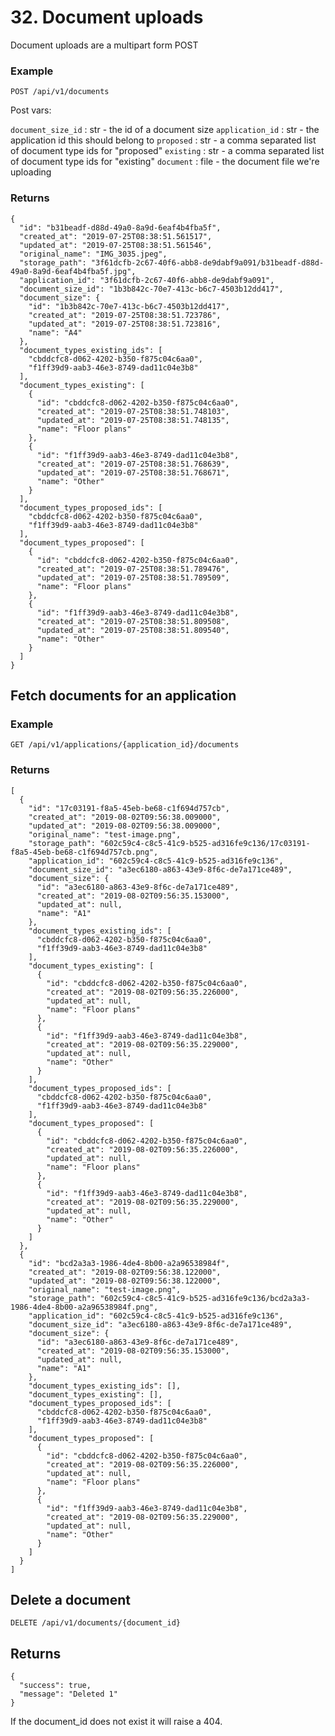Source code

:# 32. Document uploads

Document uploads are a multipart form POST

### Example

`POST /api/v1/documents`

Post vars:

`document_size_id` : str - the id of a document size
`application_id` : str - the application id this should belong to
`proposed` : str - a comma separated list of document type ids for "proposed"
`existing` : str - a comma separated list of document type ids for "existing"
`document` : file - the document file we're uploading


### Returns

    {
      "id": "b31beadf-d88d-49a0-8a9d-6eaf4b4fba5f",
      "created_at": "2019-07-25T08:38:51.561517",
      "updated_at": "2019-07-25T08:38:51.561546",
      "original_name": "IMG_3035.jpeg",
      "storage_path": "3f61dcfb-2c67-40f6-abb8-de9dabf9a091/b31beadf-d88d-49a0-8a9d-6eaf4b4fba5f.jpg",
      "application_id": "3f61dcfb-2c67-40f6-abb8-de9dabf9a091",
      "document_size_id": "1b3b842c-70e7-413c-b6c7-4503b12dd417",
      "document_size": {
        "id": "1b3b842c-70e7-413c-b6c7-4503b12dd417",
        "created_at": "2019-07-25T08:38:51.723786",
        "updated_at": "2019-07-25T08:38:51.723816",
        "name": "A4"
      },
      "document_types_existing_ids": [
        "cbddcfc8-d062-4202-b350-f875c04c6aa0",
        "f1ff39d9-aab3-46e3-8749-dad11c04e3b8"
      ],
      "document_types_existing": [
        {
          "id": "cbddcfc8-d062-4202-b350-f875c04c6aa0",
          "created_at": "2019-07-25T08:38:51.748103",
          "updated_at": "2019-07-25T08:38:51.748135",
          "name": "Floor plans"
        },
        {
          "id": "f1ff39d9-aab3-46e3-8749-dad11c04e3b8",
          "created_at": "2019-07-25T08:38:51.768639",
          "updated_at": "2019-07-25T08:38:51.768671",
          "name": "Other"
        }
      ],
      "document_types_proposed_ids": [
        "cbddcfc8-d062-4202-b350-f875c04c6aa0",
        "f1ff39d9-aab3-46e3-8749-dad11c04e3b8"
      ],
      "document_types_proposed": [
        {
          "id": "cbddcfc8-d062-4202-b350-f875c04c6aa0",
          "created_at": "2019-07-25T08:38:51.789476",
          "updated_at": "2019-07-25T08:38:51.789509",
          "name": "Floor plans"
        },
        {
          "id": "f1ff39d9-aab3-46e3-8749-dad11c04e3b8",
          "created_at": "2019-07-25T08:38:51.809508",
          "updated_at": "2019-07-25T08:38:51.809540",
          "name": "Other"
        }
      ]
    }


## Fetch documents for an application

### Example

`GET /api/v1/applications/{application_id}/documents`

### Returns


    [
      {
        "id": "17c03191-f8a5-45eb-be68-c1f694d757cb",
        "created_at": "2019-08-02T09:56:38.009000",
        "updated_at": "2019-08-02T09:56:38.009000",
        "original_name": "test-image.png",
        "storage_path": "602c59c4-c8c5-41c9-b525-ad316fe9c136/17c03191-f8a5-45eb-be68-c1f694d757cb.png",
        "application_id": "602c59c4-c8c5-41c9-b525-ad316fe9c136",
        "document_size_id": "a3ec6180-a863-43e9-8f6c-de7a171ce489",
        "document_size": {
          "id": "a3ec6180-a863-43e9-8f6c-de7a171ce489",
          "created_at": "2019-08-02T09:56:35.153000",
          "updated_at": null,
          "name": "A1"
        },
        "document_types_existing_ids": [
          "cbddcfc8-d062-4202-b350-f875c04c6aa0",
          "f1ff39d9-aab3-46e3-8749-dad11c04e3b8"
        ],
        "document_types_existing": [
          {
            "id": "cbddcfc8-d062-4202-b350-f875c04c6aa0",
            "created_at": "2019-08-02T09:56:35.226000",
            "updated_at": null,
            "name": "Floor plans"
          },
          {
            "id": "f1ff39d9-aab3-46e3-8749-dad11c04e3b8",
            "created_at": "2019-08-02T09:56:35.229000",
            "updated_at": null,
            "name": "Other"
          }
        ],
        "document_types_proposed_ids": [
          "cbddcfc8-d062-4202-b350-f875c04c6aa0",
          "f1ff39d9-aab3-46e3-8749-dad11c04e3b8"
        ],
        "document_types_proposed": [
          {
            "id": "cbddcfc8-d062-4202-b350-f875c04c6aa0",
            "created_at": "2019-08-02T09:56:35.226000",
            "updated_at": null,
            "name": "Floor plans"
          },
          {
            "id": "f1ff39d9-aab3-46e3-8749-dad11c04e3b8",
            "created_at": "2019-08-02T09:56:35.229000",
            "updated_at": null,
            "name": "Other"
          }
        ]
      },
      {
        "id": "bcd2a3a3-1986-4de4-8b00-a2a96538984f",
        "created_at": "2019-08-02T09:56:38.122000",
        "updated_at": "2019-08-02T09:56:38.122000",
        "original_name": "test-image.png",
        "storage_path": "602c59c4-c8c5-41c9-b525-ad316fe9c136/bcd2a3a3-1986-4de4-8b00-a2a96538984f.png",
        "application_id": "602c59c4-c8c5-41c9-b525-ad316fe9c136",
        "document_size_id": "a3ec6180-a863-43e9-8f6c-de7a171ce489",
        "document_size": {
          "id": "a3ec6180-a863-43e9-8f6c-de7a171ce489",
          "created_at": "2019-08-02T09:56:35.153000",
          "updated_at": null,
          "name": "A1"
        },
        "document_types_existing_ids": [],
        "document_types_existing": [],
        "document_types_proposed_ids": [
          "cbddcfc8-d062-4202-b350-f875c04c6aa0",
          "f1ff39d9-aab3-46e3-8749-dad11c04e3b8"
        ],
        "document_types_proposed": [
          {
            "id": "cbddcfc8-d062-4202-b350-f875c04c6aa0",
            "created_at": "2019-08-02T09:56:35.226000",
            "updated_at": null,
            "name": "Floor plans"
          },
          {
            "id": "f1ff39d9-aab3-46e3-8749-dad11c04e3b8",
            "created_at": "2019-08-02T09:56:35.229000",
            "updated_at": null,
            "name": "Other"
          }
        ]
      }
    ]


## Delete a document

`DELETE /api/v1/documents/{document_id}`

## Returns

    {
      "success": true,
      "message": "Deleted 1"
    }

If the document_id does not exist it will raise a 404.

■ What to work on ■
Which lines of the records above hold the word "uploads"? Copy each of them.

■ Finished task ■
:# 32. Document uploads
Document uploads are a multipart form POST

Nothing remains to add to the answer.